▶ **Aim of the exercise**: Could the data below please be reproduced word for word, without the pictures?

========================================

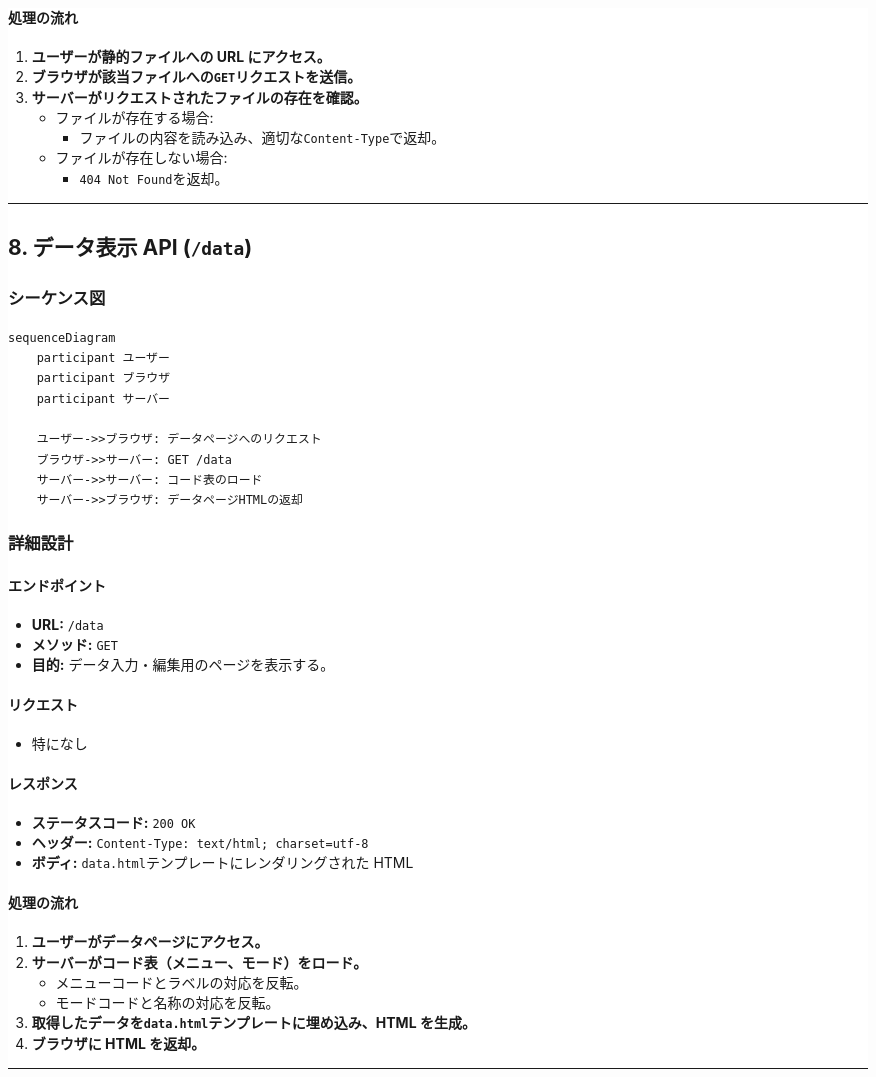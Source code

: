 #### 処理の流れ

1. **ユーザーが静的ファイルへの URL にアクセス。**
2. **ブラウザが該当ファイルへの`GET`リクエストを送信。**
3. **サーバーがリクエストされたファイルの存在を確認。**
   - ファイルが存在する場合:
     - ファイルの内容を読み込み、適切な`Content-Type`で返却。
   - ファイルが存在しない場合:
     - `404 Not Found`を返却。

---

## 8. データ表示 API (`/data`)

### シーケンス図

```mermaid
sequenceDiagram
    participant ユーザー
    participant ブラウザ
    participant サーバー

    ユーザー->>ブラウザ: データページへのリクエスト
    ブラウザ->>サーバー: GET /data
    サーバー->>サーバー: コード表のロード
    サーバー->>ブラウザ: データページHTMLの返却
```

### 詳細設計

#### エンドポイント

- **URL:** `/data`
- **メソッド:** `GET`
- **目的:** データ入力・編集用のページを表示する。

#### リクエスト

- 特になし

#### レスポンス

- **ステータスコード:** `200 OK`
- **ヘッダー:** `Content-Type: text/html; charset=utf-8`
- **ボディ:** `data.html`テンプレートにレンダリングされた HTML

#### 処理の流れ

1. **ユーザーがデータページにアクセス。**
2. **サーバーがコード表（メニュー、モード）をロード。**
   - メニューコードとラベルの対応を反転。
   - モードコードと名称の対応を反転。
3. **取得したデータを`data.html`テンプレートに埋め込み、HTML を生成。**
4. **ブラウザに HTML を返却。**

---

========================================

▶ **Response to this task**:
Source code

: #### 処理の流れ

1. **ユーザーが静的ファイルへの URL にアクセス。**
2. **ブラウザが該当ファイルへの`GET`リクエストを送信。**
3. **サーバーがリクエストされたファイルの存在を確認。**
   - ファイルが存在する場合:
     - ファイルの内容を読み込み、適切な`Content-Type`で返却。
   - ファイルが存在しない場合:
     - `404 Not Found`を返却。

---

## 8. データ表示 API (`/data`)

### シーケンス図

```mermaid
sequenceDiagram
    participant ユーザー
    participant ブラウザ
    participant サーバー

    ユーザー->>ブラウザ: データページへのリクエスト
    ブラウザ->>サーバー: GET /data
    サーバー->>サーバー: コード表のロード
    サーバー->>ブラウザ: データページHTMLの返却
```

### 詳細設計

#### エンドポイント

- **URL:** `/data`
- **メソッド:** `GET`
- **目的:** データ入力・編集用のページを表示する。

#### リクエスト

- 特になし

#### レスポンス

- **ステータスコード:** `200 OK`
- **ヘッダー:** `Content-Type: text/html; charset=utf-8`
- **ボディ:** `data.html`テンプレートにレンダリングされた HTML

#### 処理の流れ

1. **ユーザーがデータページにアクセス。**
2. **サーバーがコード表（メニュー、モード）をロード。**
   - メニューコードとラベルの対応を反転。
   - モードコードと名称の対応を反転。
3. **取得したデータを`data.html`テンプレートに埋め込み、HTML を生成。**
4. **ブラウザに HTML を返却。**

---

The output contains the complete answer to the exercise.